José Lello: ‘É difícil dizer se é Seguro ou Costa quem está mais à esquerda’

Seguro pode fazer uma “lista de 80 boutades”, mas é Costa quem tem capacidade de liderança, diz o deputado e ex-ministro de Guterres. Deseja e acredita que Guterres queira ser PR e enviou-lhe um sms: “Estarei pronto”.

O pagamento de quotas a militantes mortos, emigrados e acamados, em Braga, é um prenúncio de chapelada nas eleições internas?

O caso tem mais que ver com a disputa de Braga, nas eleições para as estruturas distritais, do que com as directas entre Seguro e Costa. Por vezes, nas estruturas do partido, há gente que não se conforma com a aplicação dos princípios democráticos e isso é uma coisa horrenda.

Estes casos podem corromper as eleições primárias, que se realizam depois?

Eu acredito que não. Há uma margem de participação tão ampla – o número de simpatizantes pode até ultrapassar o universo dos militantes – que perturbações nos cadernos eleitorais de uma ou duas distritais terão uma influência diminuta.

Seguro diz que faltam ideias novas a Costa. Não é assim?

Vejo António Costa com um discurso de acção política que se estende por dez anos. Portanto, ideias tem. De Seguro, o que eu tenho visto é um amontoado de boutades. Tem oitenta propostas [no Novo Rumo] mas nada de muito substantivo.

Não são as ideias que estão em causa agora?

O que faz a diferença não são os programas, é a capacidade das pessoas, o carisma, a liderança, a dinâmica na intervenção. Não é um amontoado de ideias. O que está em causa é o António Costa mostrar as suas capacidades pessoais em mobilizar os cidadãos. O programa de futuro, o programa de Governo virá depois, no seu tempo.

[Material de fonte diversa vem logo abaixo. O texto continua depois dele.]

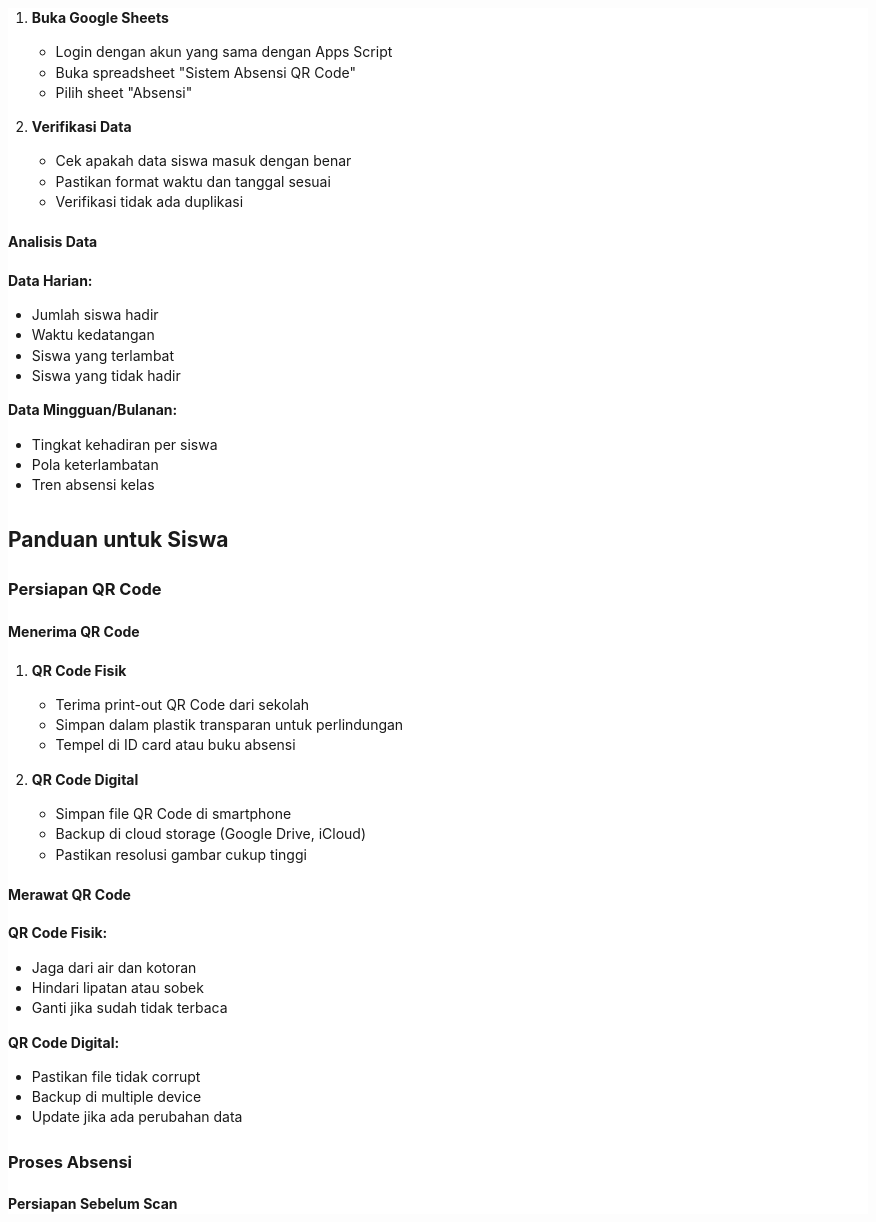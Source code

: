 1. **Buka Google Sheets**
   - Login dengan akun yang sama dengan Apps Script
   - Buka spreadsheet "Sistem Absensi QR Code"
   - Pilih sheet "Absensi"

2. **Verifikasi Data**
   - Cek apakah data siswa masuk dengan benar
   - Pastikan format waktu dan tanggal sesuai
   - Verifikasi tidak ada duplikasi

#### Analisis Data

**Data Harian:**
- Jumlah siswa hadir
- Waktu kedatangan
- Siswa yang terlambat
- Siswa yang tidak hadir

**Data Mingguan/Bulanan:**
- Tingkat kehadiran per siswa
- Pola keterlambatan
- Tren absensi kelas

## Panduan untuk Siswa

### Persiapan QR Code

#### Menerima QR Code

1. **QR Code Fisik**
   - Terima print-out QR Code dari sekolah
   - Simpan dalam plastik transparan untuk perlindungan
   - Tempel di ID card atau buku absensi

2. **QR Code Digital**
   - Simpan file QR Code di smartphone
   - Backup di cloud storage (Google Drive, iCloud)
   - Pastikan resolusi gambar cukup tinggi

#### Merawat QR Code

**QR Code Fisik:**
- Jaga dari air dan kotoran
- Hindari lipatan atau sobek
- Ganti jika sudah tidak terbaca

**QR Code Digital:**
- Pastikan file tidak corrupt
- Backup di multiple device
- Update jika ada perubahan data

### Proses Absensi

#### Persiapan Sebelum Scan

Essa não é uma forma de António Costa não se comprometer com nada de concreto?

Ele tem-se comprometido com o essencial, há ideias determinantes como a defesa do Estado Social, a modernização da economia, que são questões que fazem a diferença em relação ao Governo actual. Costa tem ideias muito concretas e sólidas. O que os portugueses estão a escolher é quem tem capacidade de liderança, de mobilização para uma missão difícil, não é quem é capaz de apresentar 80 projectos, como Seguro fez. As minudências dos projectos surgirão quando forem para cotejar com os projectos da maioria, em eleições.

António Costa está mais à esquerda que António José Seguro?

É muito difícil dizer quem está mais à esquerda ou mais à direita. Até agora, o que se esteve a definir foi quem está mais pelos valores intrínsecos do PS e não aspectos muito ideológicos. O que está em causa é a resolução de problemas concretos que permitam aos portugueses divisar uma dinâmica de desenvolvimento. Por isso, a tónica do discurso do Costa é muito focada no emprego.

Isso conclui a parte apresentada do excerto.